ANCONA - Un turn over forzato che rischia di mettere in crisi i settori espressione delle nostre eccellenze. Tra il 2023 e il 2027, il mercato del lavoro marchigiano richiederà 103.100 addetti, di cui 75.100 in sostituzione delle persone destinate ad andare in pensione. Parliamo di un 72,8% del totale, un punto percentuale sopra la media italiana. Con il progressivo invecchiamento della popolazione e il mancato ricambio generazionale si rischia l’effetto domino sul sistema produttivo e a faticare di più saranno proprio i segmenti che hanno reso grande il made in Italy.
Le criticità
Secondo lo studio elaborato da Confartigianato su dati del Sistema informativo Excelsior di Unioncamere e Anpal, le filiere produttive/economiche più interessate dall’esodo degli occupati verso la pensione entro i prossimi 5 anni si saranno la moda (91,9%), l’agroalimentare (93,4%) e, in particolar modo, il legno-arredo (93,5%).
Il punto debole
Quello che finora è stato il nostro punto di forza potrebbe ora trasformarsi nel punto debole. «Questo pensionamento massiccio di operatori che hanno una grande professionalità creerà problemi non indifferenti - prosegue nel ragionamento Gasparoni -. Dobbiamo formare nuove figure che li sostituiscano, oltre ai fabbisogni che già ci sono, perché siamo sotto organico.

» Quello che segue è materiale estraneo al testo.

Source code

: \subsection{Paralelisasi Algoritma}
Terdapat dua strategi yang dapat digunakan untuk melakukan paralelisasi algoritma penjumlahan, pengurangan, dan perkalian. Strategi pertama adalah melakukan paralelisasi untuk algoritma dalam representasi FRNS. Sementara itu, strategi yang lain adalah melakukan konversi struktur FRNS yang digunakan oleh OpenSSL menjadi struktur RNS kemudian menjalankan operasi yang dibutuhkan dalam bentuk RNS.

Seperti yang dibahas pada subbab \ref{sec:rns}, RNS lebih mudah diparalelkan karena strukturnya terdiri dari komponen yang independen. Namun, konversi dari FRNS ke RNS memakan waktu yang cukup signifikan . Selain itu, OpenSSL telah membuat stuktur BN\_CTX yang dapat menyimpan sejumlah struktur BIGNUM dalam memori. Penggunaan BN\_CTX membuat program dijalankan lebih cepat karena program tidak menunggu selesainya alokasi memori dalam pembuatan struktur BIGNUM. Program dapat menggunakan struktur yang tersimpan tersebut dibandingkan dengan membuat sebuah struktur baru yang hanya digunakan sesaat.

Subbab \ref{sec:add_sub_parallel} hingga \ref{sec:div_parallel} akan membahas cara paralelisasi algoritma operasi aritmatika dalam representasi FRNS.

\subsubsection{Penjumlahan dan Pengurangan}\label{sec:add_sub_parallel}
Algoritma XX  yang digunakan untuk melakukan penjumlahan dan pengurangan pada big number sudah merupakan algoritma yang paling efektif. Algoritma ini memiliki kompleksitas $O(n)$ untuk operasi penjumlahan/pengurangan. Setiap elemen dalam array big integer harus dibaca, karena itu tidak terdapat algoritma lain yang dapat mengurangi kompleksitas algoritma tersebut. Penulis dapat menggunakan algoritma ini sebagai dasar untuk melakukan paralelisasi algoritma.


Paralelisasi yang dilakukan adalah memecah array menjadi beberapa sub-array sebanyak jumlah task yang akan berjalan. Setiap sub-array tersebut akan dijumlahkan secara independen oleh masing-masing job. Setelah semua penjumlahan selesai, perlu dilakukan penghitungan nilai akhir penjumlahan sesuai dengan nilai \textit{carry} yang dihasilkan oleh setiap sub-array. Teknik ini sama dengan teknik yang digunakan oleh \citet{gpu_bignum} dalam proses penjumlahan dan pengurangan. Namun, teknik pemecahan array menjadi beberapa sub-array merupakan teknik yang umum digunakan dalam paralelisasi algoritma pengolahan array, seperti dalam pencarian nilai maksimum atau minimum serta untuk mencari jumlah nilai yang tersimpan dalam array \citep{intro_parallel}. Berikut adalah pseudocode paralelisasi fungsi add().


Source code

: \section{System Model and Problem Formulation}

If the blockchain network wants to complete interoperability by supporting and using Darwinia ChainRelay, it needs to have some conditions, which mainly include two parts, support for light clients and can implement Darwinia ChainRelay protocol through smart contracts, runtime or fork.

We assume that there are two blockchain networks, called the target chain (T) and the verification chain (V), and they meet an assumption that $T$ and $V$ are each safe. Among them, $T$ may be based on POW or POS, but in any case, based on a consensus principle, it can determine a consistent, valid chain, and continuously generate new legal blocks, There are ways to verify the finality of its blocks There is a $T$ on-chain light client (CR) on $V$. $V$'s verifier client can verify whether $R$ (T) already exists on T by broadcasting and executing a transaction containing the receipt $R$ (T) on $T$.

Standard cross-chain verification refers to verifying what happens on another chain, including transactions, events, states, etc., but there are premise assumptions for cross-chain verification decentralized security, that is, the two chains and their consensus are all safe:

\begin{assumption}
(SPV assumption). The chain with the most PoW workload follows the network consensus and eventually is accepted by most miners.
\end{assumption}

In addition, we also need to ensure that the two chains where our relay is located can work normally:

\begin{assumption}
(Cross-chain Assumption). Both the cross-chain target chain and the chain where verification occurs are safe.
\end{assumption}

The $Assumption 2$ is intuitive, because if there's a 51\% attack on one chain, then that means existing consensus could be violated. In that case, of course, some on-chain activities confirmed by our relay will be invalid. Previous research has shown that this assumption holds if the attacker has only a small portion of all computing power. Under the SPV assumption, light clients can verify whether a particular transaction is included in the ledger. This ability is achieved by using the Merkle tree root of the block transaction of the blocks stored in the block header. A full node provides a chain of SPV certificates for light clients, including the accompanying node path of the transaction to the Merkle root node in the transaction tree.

Quindi c’è grande preoccupazione».
Le richieste
Per invertire il pericoloso trend «servono interventi strutturali e risorse da declinare sulla formazione. Ricordo che il 99,4% del tessuto produttivo marchigiano è fatto da piccole imprese: è il motore economico e richiede a maggior ragione più attenzione». Il binomio formazione&lavoro, con il mismatch tra domanda del mercato e offerta non è un problema nuovo ma con il pesante turn over in atto non potrà che acuirsi. «Servirebbe una formazione concreta dei giovani - abbozza una ricetta il segretario di Confartigianato - declinata sulle opportunità di lavoro che ci sono nelle piccole imprese. Se non ci rimettiamo sui giusti binari, rischiamo di desertificare il tessuto produttivo delle nostre eccellenze: non serve fare formazione fine a se stessa, solo per pagare i docenti. Deve essere pensata per arricchire le competenze che servono all’economia».